O sedutor, tanto no campo sexual quanto em outras áreas de relacionamento, é um excelente observador, extremamente atento aos desejos e anseios do outro. Além disso, tem simpatia, espontaneidade e muita libido – aqui entendida como a energia que propulsiona a vida. E, principalmente, tem boa imagem de si. Apontado como um sedutor pelos alunos e amigos, o músico e professor de literatura da Universidade de São Paulo José Miguel Wisnik é um exemplo. Tanto no palco quanto na sala de aula, contagia a platéia com a sua paixão pela arte. “Sedução tem a mesma raiz de educação. Só que a primeira é no sentido de conduzir, levar, tirar dos trilhos. A outra é voltar a atenção para um assunto do conhecimento. Procuro usar a segunda opção, chamar a atenção para aquilo que conheço, não para o que sou”, afirma Wisnik. E no palco? “É diferente. O professor não precisa se mostrar muito, já um músico está ali para exibir um espetáculo”, responde. A cantora Suzana Salles, amiga de Wisnik, conta que tanto o músico quanto o professor, encantam. “Wisnik usa a poesia no cotidiano. Parece que todos os momentos são importantes”, diz ela.
Detalhes – Pequenos agrados, palavras certas, um jeito de abordar. Esses detalhes fazem diferença e, sem dúvida, fascinam. “O sedutor está confortável naquilo que é, incluindo suas imperfeições”, diz a antropóloga Miriam Goldenberg, do Rio de Janeiro. Autora do livro Toda mulher é meio Leila Diniz (Ed. Record), Miriam recorda que a própria atriz se encaixava nesse perfil. “Ela não era um modelo de beleza, mas se transformou em mito de uma geração. Traços como a liberdade e o prazer em detrimento da aparência eram sua marca”, aponta. Amiga íntima de Leila, Marieta Severo viveu com ela o charme de uma época na qual quebrar padrões era quase obrigação. “Com sua inteligência e perspicácia, Marieta é a típica ‘mulher interessante’. Nunca se colocou no lugar de esposa ou ex de Chico Buarque – que tem lugar cativo no pódio da sedução”, lembra Miriam. A atriz Andréa Beltrão assina embaixo. “Conheço-a há 15 anos. É uma deusa”, enaltece. Com toda a sua timidez, Chico também é unanimidade. “Ele é um sedutor. É natural dele. Não faz força, mas todo mundo fica encantado”, opina o amigo Carlinhos Vergueiro.

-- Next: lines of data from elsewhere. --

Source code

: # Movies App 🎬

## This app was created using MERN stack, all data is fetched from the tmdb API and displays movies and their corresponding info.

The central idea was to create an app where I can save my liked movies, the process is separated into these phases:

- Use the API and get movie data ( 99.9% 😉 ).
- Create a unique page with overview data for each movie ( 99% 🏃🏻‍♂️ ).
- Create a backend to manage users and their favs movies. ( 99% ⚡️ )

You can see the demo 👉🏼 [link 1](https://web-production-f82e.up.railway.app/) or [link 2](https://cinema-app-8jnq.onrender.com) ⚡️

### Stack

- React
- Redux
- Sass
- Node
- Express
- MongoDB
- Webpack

Promessa – O segredo do encantamento, no entanto, está na promessa contida nas entrelinhas. Chico, com sua obra, parece entender a alma do retirante, do trombadinha, da criança e, especialmente, da mulher. “O que faz alguém ficar cativado é algo além do plano consciente, é a idéia que o sedutor passa de que tem aquilo que falta ao interlocutor”, explica Walkiria Helena Grant, professora doutora do Instituto de Psicologia da Universidade de São Paulo. “Ele transmite a sensação de que tem a chave da completude, de que depois dele não se viverá mais a angústia da falta, comum a qualquer ser humano”, completa. É a mesma arma usada pelos grandes líderes, que encarnam a falta geral de determinado grupo. O fascínio se torna mais forte se a história de vida do sedutor confirmar o seu discurso. “O Lula é um exemplo. Sua bandeira pelo fim da fome está calcada em sua própria vivência, o que lhe dá certa autoridade e o torna convincente. Ele sabe disso e usa esse recurso muito bem”, aponta Walkiria.

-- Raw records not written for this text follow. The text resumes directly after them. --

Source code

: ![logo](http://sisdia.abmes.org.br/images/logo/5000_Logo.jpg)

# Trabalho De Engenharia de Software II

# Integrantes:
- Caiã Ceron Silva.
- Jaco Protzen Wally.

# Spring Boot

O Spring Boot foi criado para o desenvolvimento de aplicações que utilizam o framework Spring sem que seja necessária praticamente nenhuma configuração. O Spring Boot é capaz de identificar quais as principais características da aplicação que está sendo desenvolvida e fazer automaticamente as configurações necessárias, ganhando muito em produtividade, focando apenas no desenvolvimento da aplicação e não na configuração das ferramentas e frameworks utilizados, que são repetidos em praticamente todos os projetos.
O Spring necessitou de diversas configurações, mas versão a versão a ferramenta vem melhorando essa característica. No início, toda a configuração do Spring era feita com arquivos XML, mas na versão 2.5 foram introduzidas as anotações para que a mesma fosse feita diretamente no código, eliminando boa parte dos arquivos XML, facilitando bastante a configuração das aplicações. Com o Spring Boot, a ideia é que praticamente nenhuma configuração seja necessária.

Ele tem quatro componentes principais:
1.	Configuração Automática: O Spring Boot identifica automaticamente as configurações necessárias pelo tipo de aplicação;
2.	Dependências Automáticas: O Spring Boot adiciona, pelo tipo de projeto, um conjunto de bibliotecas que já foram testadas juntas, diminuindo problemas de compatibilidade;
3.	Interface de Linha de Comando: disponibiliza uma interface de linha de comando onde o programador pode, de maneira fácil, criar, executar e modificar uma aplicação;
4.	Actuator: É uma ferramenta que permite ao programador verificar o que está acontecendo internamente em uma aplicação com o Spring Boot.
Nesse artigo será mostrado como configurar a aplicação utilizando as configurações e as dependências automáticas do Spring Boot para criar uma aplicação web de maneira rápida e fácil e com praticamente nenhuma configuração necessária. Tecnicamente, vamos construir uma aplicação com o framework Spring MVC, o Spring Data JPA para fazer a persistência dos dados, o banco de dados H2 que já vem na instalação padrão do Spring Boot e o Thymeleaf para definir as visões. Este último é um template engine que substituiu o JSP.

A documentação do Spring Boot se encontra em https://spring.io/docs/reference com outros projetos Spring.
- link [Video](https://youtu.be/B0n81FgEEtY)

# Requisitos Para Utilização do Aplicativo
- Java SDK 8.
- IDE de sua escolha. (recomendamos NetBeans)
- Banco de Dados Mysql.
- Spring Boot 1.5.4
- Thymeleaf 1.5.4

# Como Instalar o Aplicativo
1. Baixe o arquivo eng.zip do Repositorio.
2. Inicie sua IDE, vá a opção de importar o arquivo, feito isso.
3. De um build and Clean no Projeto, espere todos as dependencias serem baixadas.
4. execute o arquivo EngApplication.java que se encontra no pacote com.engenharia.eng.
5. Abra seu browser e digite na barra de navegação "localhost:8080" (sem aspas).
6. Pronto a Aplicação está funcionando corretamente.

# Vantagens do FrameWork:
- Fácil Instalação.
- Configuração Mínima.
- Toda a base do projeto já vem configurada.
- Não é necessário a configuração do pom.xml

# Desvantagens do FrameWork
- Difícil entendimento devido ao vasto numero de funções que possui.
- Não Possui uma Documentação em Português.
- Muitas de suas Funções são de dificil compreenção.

Ex-companheiro do presidente Lula na luta sindical, o ex-deputado Djalma Bom, 65 anos, ainda o considera um irmão e diz que ninguém fica indiferente à sua presença. “Quando Lula pegava o microfone em assembléias, era um silêncio total. E, no âmbito pessoal, ele também comove. Sempre chegava ao sindicato abraçando todo mundo. Até seus opositores o admiram”, diz ele. “Todo grande líder tem uma capacidade enorme de sedução”, confirma o historiador Jaime Pinski, professor titular da Unicamp. Para ele, o ex-presidente Fernando Henrique Cardoso, apesar do estilo diferente de Lula, também fascina. O estofo intelectual, as tiradas bem-humoradas e a boa estampa sempre lhe deram um charme, muito bem utilizado na vida privada e pública.

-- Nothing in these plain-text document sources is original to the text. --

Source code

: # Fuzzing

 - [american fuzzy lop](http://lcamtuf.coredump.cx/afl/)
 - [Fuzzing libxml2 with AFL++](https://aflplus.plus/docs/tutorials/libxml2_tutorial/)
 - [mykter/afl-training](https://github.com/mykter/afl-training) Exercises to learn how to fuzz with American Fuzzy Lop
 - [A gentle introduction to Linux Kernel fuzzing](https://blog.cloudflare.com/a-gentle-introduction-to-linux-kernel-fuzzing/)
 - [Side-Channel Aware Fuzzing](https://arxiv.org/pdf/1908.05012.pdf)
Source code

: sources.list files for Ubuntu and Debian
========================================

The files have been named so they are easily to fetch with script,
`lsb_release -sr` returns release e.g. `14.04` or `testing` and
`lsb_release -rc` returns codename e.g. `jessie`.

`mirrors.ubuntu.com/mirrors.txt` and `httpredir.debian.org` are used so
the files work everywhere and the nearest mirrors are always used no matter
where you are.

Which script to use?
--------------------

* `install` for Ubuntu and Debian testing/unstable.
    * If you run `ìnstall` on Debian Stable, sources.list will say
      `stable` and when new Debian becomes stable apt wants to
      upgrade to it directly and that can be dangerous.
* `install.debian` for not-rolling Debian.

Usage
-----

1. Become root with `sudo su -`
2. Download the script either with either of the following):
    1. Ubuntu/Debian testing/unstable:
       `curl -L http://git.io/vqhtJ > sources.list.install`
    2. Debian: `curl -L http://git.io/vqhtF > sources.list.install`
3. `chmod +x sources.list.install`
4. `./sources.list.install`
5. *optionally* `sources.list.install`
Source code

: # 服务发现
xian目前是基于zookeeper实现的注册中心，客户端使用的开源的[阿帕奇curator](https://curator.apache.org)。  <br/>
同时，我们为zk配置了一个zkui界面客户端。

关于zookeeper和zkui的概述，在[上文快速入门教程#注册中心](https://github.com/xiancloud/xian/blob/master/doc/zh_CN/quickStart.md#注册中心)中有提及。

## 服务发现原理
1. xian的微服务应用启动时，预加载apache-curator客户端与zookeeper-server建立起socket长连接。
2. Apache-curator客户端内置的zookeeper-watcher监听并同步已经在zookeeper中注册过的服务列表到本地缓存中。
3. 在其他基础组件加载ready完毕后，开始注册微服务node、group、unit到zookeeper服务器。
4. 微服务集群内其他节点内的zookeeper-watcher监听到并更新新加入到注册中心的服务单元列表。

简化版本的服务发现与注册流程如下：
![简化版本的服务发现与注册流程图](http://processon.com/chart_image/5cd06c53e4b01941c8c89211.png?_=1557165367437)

Outros líderes podem ser numerados, tanto na nossa história quanto na de outros países. O ex-presidente americano John Kennedy, assassinado em 1963, o ex-presidente brasileiro Juscelino Kubitschek, que inaugurou Brasília, são outras figuras encantadoras. “Kennedy era extremamente charmoso. Transformou a Casa Branca, estava sempre cercado de intelectuais e artistas”, analisa Pinski. Até Hitler, considerado uma figura execrável, usou de seus dotes de fascinação. “Ele percebeu o sentimento de humilhação que havia entre os militares e a burguesia alemã depois das perdas territoriais impostas pelo vergonhoso Tratado de Versalhes. Mas antes de chegar às massas, com o nazismo, ele teve que seduzir os mais próximos”, explica o historiador.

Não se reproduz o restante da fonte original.